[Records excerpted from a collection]

# # # # # # #

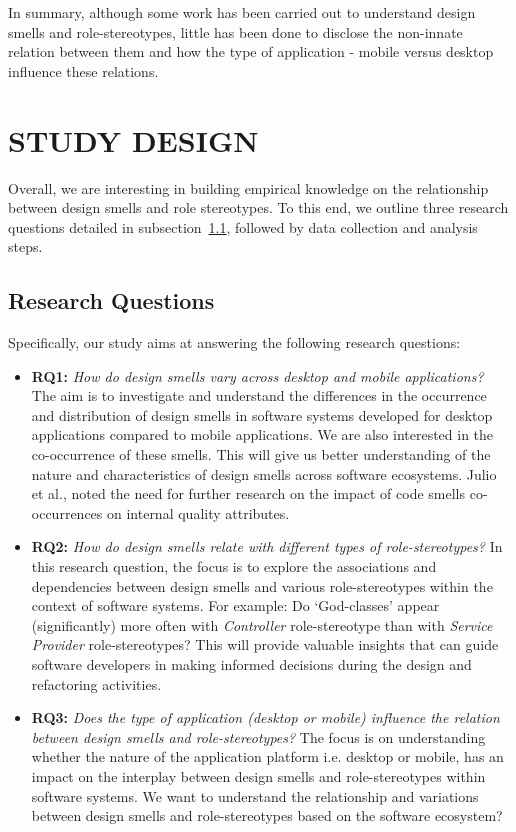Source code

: \documentclass[AMA,Times1COL]{WileyNJDv5} %
\begin{document}
In summary, although some work has been carried out to understand design smells and role-stereotypes, little has been done to disclose the non-innate relation between them and how the type of application - mobile versus desktop influence these relations.

\section{STUDY DESIGN}\label{sec:method}
Overall, we are interesting in building empirical knowledge on the relationship between design smells and role stereotypes. To this end, we outline three research questions detailed in subsection~\ref{sec:researchquestion}, followed by data collection and analysis steps.
\subsection{Research Questions}\label{sec:researchquestion}
Specifically, our study aims at answering the following research questions: 
\begin{itemize}
	\item \textbf{RQ1:} \textit{How do design smells vary across desktop and mobile applications?} The aim is to investigate and understand the differences in the occurrence and distribution of design smells in software systems developed for desktop applications compared to mobile applications. We are also interested in the co-occurrence of these smells. This will give us better understanding of the nature and characteristics of design smells across software ecosystems. Julio et al.,\cite{martins2020code} noted the need for further research on the impact of code smells co-occurrences on internal quality attributes.
	\item \textbf{RQ2:} \textit{How do design smells relate with different types of role-stereotypes?} In this research question, the focus is to explore the associations and dependencies between design smells and various role-stereotypes within the context of software systems. For example: Do `God-classes’ appear (significantly) more often with \textit{Controller} role-stereotype than with \textit{Service Provider} role-stereotypes? This will provide valuable insights that can guide software developers in making informed decisions during the design and refactoring activities.
	\item \textbf{RQ3:} \textit{Does the type of application (desktop or mobile) influence the relation between design smells and role-stereotypes?} The focus is on understanding whether the nature of the application platform i.e. desktop or mobile, has an impact on the interplay between design smells and role-stereotypes within software systems. We want to understand the relationship and variations between design smells and role-stereotypes based on the software ecosystem?
\end{itemize} 
\end{document}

# # # # # # #

Task statement — Reproduce verbatim the lines above, from the line with "Specifically, our study" through the line with "internal quality attributes.".

Exercise output —
Specifically, our study aims at answering the following research questions: 
\begin{itemize}
	\item \textbf{RQ1:} \textit{How do design smells vary across desktop and mobile applications?} The aim is to investigate and understand the differences in the occurrence and distribution of design smells in software systems developed for desktop applications compared to mobile applications. We are also interested in the co-occurrence of these smells. This will give us better understanding of the nature and characteristics of design smells across software ecosystems. Julio et al.,\cite{martins2020code} noted the need for further research on the impact of code smells co-occurrences on internal quality attributes.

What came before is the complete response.